ICIEA 2026 Special Session

SS13: Advanced Power Conversion and Grid-Supportive Control for New Energy-Electrolytic Hydrogen Integration

Organized by:

 

Organizer 1: Guangdi Li

Email: liguangdi@mail.neu.edu.cn

Affiliation: Northeastern University, China

 

Organizer 2: Abhishek Kumar

Email: akeee@ieee.org; abhi@zju.edu.cn

Affiliation: Zhejiang University, China

   

Organizer 3: Deng Yan

Email: dengyan@zju.edu.cn

Affiliation: Zhejiang University, China

   

Organizer 4: Ramesh C. Bansal

Email: rcbansal@ieee.org; rbansal@sharjah.ac.ae

Affiliation: University of Sharjah, United Arab Emirates

   

Summary of session:

The practical integration of these systems presents a complex set of interdisciplinary challenges at the nexus of power electronics, electrochemistry, and grid dynamics.

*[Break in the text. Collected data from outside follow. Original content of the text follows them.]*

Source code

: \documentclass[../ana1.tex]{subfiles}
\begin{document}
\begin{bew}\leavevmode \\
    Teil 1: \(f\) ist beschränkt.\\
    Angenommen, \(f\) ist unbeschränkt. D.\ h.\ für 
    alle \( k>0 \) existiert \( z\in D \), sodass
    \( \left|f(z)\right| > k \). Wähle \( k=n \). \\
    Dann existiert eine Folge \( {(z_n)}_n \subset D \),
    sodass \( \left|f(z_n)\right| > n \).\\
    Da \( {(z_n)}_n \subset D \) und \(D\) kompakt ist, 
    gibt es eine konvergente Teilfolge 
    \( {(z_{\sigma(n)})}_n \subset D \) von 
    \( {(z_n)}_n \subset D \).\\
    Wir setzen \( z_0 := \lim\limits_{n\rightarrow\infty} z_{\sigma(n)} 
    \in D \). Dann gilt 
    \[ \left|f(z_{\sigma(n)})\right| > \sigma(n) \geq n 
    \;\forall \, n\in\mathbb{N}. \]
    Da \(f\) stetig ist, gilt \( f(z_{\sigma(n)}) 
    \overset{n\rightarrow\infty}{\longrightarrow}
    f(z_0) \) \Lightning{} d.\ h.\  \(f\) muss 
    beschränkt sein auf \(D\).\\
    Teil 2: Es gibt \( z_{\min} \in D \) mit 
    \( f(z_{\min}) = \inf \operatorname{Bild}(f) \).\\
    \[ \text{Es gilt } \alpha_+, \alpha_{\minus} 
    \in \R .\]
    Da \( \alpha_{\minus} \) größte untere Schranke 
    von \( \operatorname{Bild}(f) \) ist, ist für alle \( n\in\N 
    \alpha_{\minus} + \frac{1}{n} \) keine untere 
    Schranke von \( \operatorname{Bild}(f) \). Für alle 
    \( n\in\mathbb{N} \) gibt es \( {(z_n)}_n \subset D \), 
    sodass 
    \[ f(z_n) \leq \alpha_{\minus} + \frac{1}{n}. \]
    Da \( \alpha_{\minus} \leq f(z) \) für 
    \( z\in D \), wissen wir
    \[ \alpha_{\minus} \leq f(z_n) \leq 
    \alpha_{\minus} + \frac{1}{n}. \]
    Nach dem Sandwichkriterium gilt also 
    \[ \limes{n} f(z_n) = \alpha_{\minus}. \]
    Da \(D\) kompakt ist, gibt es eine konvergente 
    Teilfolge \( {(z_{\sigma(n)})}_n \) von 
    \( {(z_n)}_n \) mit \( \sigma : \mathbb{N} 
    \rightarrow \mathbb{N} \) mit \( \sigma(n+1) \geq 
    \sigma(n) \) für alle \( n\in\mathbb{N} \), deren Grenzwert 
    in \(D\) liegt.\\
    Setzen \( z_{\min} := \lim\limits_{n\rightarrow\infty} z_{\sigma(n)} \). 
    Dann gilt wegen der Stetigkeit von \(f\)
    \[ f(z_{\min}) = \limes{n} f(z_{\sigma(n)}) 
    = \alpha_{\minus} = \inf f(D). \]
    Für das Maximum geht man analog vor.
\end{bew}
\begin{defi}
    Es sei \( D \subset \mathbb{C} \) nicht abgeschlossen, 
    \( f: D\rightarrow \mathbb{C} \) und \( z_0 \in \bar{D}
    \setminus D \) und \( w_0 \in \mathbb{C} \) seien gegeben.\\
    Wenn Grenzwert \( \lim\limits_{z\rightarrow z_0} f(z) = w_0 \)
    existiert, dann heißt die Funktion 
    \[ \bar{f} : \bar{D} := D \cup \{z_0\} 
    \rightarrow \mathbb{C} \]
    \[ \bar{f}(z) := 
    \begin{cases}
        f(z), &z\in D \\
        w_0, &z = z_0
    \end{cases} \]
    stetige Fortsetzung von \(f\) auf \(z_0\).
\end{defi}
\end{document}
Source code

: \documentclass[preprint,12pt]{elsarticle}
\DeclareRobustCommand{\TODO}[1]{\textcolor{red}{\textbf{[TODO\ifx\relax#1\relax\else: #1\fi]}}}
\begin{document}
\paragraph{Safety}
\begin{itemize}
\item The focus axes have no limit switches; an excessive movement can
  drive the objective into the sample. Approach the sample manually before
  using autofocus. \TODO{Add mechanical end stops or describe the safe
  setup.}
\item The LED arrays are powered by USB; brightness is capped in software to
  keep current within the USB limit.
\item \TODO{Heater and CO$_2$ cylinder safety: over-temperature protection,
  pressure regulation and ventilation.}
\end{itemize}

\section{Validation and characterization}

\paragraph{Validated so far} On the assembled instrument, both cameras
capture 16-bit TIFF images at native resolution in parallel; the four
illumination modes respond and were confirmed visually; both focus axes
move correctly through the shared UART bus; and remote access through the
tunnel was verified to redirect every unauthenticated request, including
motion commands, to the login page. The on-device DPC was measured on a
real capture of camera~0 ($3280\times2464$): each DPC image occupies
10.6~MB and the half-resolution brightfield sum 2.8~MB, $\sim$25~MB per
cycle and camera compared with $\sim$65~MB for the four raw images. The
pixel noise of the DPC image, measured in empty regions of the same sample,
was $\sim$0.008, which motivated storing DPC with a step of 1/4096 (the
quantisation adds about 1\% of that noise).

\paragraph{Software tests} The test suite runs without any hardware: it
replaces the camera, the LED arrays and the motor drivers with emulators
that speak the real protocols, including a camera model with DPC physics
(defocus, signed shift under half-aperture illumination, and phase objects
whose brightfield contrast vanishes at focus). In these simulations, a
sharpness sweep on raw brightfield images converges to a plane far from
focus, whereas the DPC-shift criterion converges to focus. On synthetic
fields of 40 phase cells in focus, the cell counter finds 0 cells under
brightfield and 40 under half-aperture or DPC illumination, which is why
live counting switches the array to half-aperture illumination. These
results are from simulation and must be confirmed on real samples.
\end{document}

Key issues include the design of power conversion systems that can operate with both high efficiency and exceptional dynamic range; the development of sophisticated control algorithms that enable “grid-forming” capabilities from electrolyzer plants without compromising the operational integrity and lifetime of the electrolyzer stacks themselves; and the overarching need to ensure the stability and power quality of a grid increasingly dominated by power-electronic interfaces. These challenges demand a concerted research effort that moves beyond siloed approaches.
 
This Special Session is proposed to address these interdisciplinary challenges head-on. It aims to assemble leading researchers, engineers, and industry practitioners to present the latest advancements in power conversion, grid-supportive control, and system integration for new energy-hydrogen systems. The session will foster a collaborative environment to bridge the gap between power electronics, electrochemistry, and power system engineering, accelerating the development of intelligent and sustainable energy infrastructure.
 
Topics of Interest (include but are not limited to):

• Advanced Power Converter Topologies and Design: high-efficiency, high-power density converters for electrolyzer applications; thermal management, reliability, and lifetime prediction of power electronic systems.
• Grid-Supportive and Grid-Forming Control Strategies: dynamic power tracking and ramping control for maximizing new energy consumption; implementation of inertia emulation, primary frequency response, and voltage support; coordination control between multiple electrolyzers, renewables, and storage systems.
• System Stability and Power Quality Analysis: impedance modeling and stability analysis of grid-new energy-electrolyzer systems; harmonic mitigation and power quality enhancement for high-power rectifier systems.
• Intelligent Operation and System-Level Integration: AI and data-driven energy management for optimal operation; integration and control within Virtual Power Plants and multi-energy systems; techno-economic analysis, market mechanisms, and business models.
• Hardware Implementation and Validation: prototype development and experimental results; hardware-in-the-Loop and real-time simulation testing; industrial case studies and lessons from pilot-scale demonstrations.

   

Background and Justification:

Global decarbonization has spurred the unprecedented rollout of renewable energy sources, predominantly wind and solar power. Yet their intrinsic intermittency poses formidable challenges to grid stability and energy balancing, making electrolytic hydrogen production not only a promising clean fuel alternative but also a critical grid-supportive asset—capable of absorbing surplus renewable generation and delivering essential stability services. This transition hinges on addressing complex interdisciplinary challenges at the intersection of power electronics, electrochemistry, and grid dynamics, where innovations in power conversion, control strategies, and system integration are pivotal to unlocking the full potential of new energy-hydrogen systems.
 
This session will focus on cutting-edge advancements in power conversion, grid-supportive control, and system-level integration for new energy-hydrogen systems, providing a platform for discussing solutions that advance global decarbonization. Topics such as advanced power converter topologies for electrolyzer applications, grid-forming and grid-supportive control strategies, system stability and power quality analysis, intelligent operation and multi-energy system integration, and hardware implementation and validation will be explored. These technologies are critical for enhancing the efficiency, reliability, and grid compatibility of new energy-hydrogen systems, accelerating the shift toward low-carbon energy infrastructure.
 
The inclusion of AI-driven energy management, coordination control between multi-energy assets, and industrial case studies from pilot-scale demonstrations in the session reflects the evolving landscape of low-carbon energy solutions. These areas are essential for addressing the intermittency of renewables and ensuring grid stability, and the session will highlight both theoretical research and practical applications that can tackle the pressing challenges faced by the energy sector worldwide. The session is organized by Dr. Guangdi Li and Dr. Abhishek.